Gary Marsden runs ICT4D courses at the University of Cape Town (UCT) and his students are starting to generate a wide range of tech for social change projects as far ranging as a job search platform, learning management tools, mHealth applications and an application testing water quality.
UCT is also setting up the Bertha Centre for Social Innovation and Entrepreneurship in partnership with Massachusetts Institute for Technology (MIT). Based at the Waterfront, they aim to support social entrepreneurs and exhibit innovation. They’re working closely with Marlon Parker who will be providing Living Lab training to their members to support idea generation.
At the opposite end of the country in Pretoria, the CSIR Meraka Institute carries out cutting edge research in the field of ICT4D. I was able to meet with Merryl Ford who focuses on applying ICT use to health, education and other social sectors. They’ve been conducting research on Dr Maths in the Eastern Cape which provides tutoring to learners via mobile in 4 languages and has 60, 000 users and are exploring other learning platforms like Quiz Max and Siyavula, which provides text books and tutorials via mobile which align to grade 10-12 Science and Maths curriculums in schools.
They are also conducting a pilot which aims to make digital content available on tablets in 26 schools in these regions. Whilst this seems premature elsewhere in Africa, it seems that many people in the education sector in South Africa are encouraging this approach and it may be viable as government funding and commitment to education is high, infrastructure such as electricity is widely available and costs are lower than textbook distribution.
There’s some enthusiasm in the public sector too.

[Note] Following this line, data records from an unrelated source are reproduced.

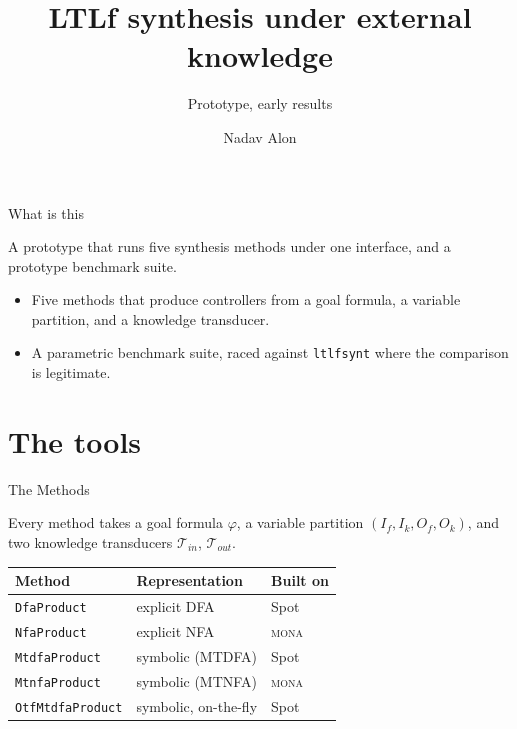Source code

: \documentclass[aspectratio=169, 11pt]{beamer}
\title{LTLf synthesis under external knowledge}
\subtitle{Prototype, early results}
\author{Nadav Alon}
\newcommand{\Tin}{\mathcal{T}_{\mathit{in}}}
\newcommand{\Tout}{\mathcal{T}_{\mathit{out}}}
\newcommand{\Ifree}{I_{f}}
\newcommand{\Iknown}{I_{k}}
\newcommand{\Ofree}{O_{f}}
\newcommand{\Oknown}{O_{k}}
\begin{document}
\maketitle

\begin{frame}{What is this}

  A \alert{prototype} that runs five synthesis methods under one interface, and a prototype benchmark suite.

  \begin{itemize}
    \item Five methods that produce controllers from a goal formula, a variable partition, and a knowledge transducer.
    \item A parametric benchmark suite, raced against \texttt{ltlfsynt} where the comparison is legitimate.
  \end{itemize}

\end{frame}

\section{The tools}

\begin{frame}{The Methods}

  Every method takes a goal formula $\varphi$, a variable partition $(\Ifree, \Iknown, \Ofree, \Oknown)$, and two knowledge transducers $\Tin$, $\Tout$.

  \begin{center}\small
  \begin{tabular}{lll}
    \toprule
    Method & Representation & Built on \\
    \midrule
    \texttt{DfaProduct}       & explicit DFA      & Spot \\
    \texttt{NfaProduct}       & explicit NFA      & \textsc{mona} \\
    \texttt{MtdfaProduct}     & symbolic (MTDFA)  & Spot \\
    \texttt{MtnfaProduct}     & symbolic (MTNFA)  & \textsc{mona} \\
    \texttt{OtfMtdfaProduct}  & symbolic, on-the-fly & Spot \\
    \bottomrule
  \end{tabular}
  \end{center}

\end{frame}
\end{document}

I was able to meet with Tim Harris, the Shadow Minister of Finance and a member of the Democratic Alliance. He’s keen to explore the ways in which technology can be used to boost the economy and reduce the gap between citizens and their representatives.
I also met Alex Fraser of the Silicon Cape Initiative. She described how their organisation is strengthening the tech ecosystem in South Africa, initially focusing on the Western Cape. They focus on skills development, attracting investors, establishing partnerships and creating an enabling environment for investors.
Alex believes that the current tech ecosystem is underdeveloped, with saturation level not met in most sectors. There is a core of 100-200 passionate individuals working voluntarily and they have 7,000 members. She believes that there are lots of opportunities for growth and South Africans are natural entrepreneurs. She highlighted that South Africa is a great test ground for products as they cater to both low and high income markets, the cost of doing business is relatively cheap and people are used to bootstrapping.
Key challenges remain, including identifying good role models/success stories, increasing confidence (few view themselves as global players), encouraging people to value entrepreneurship as much as traditional careers and increasing the number of non-white men in the field. I look forward to seeing how this space evolves.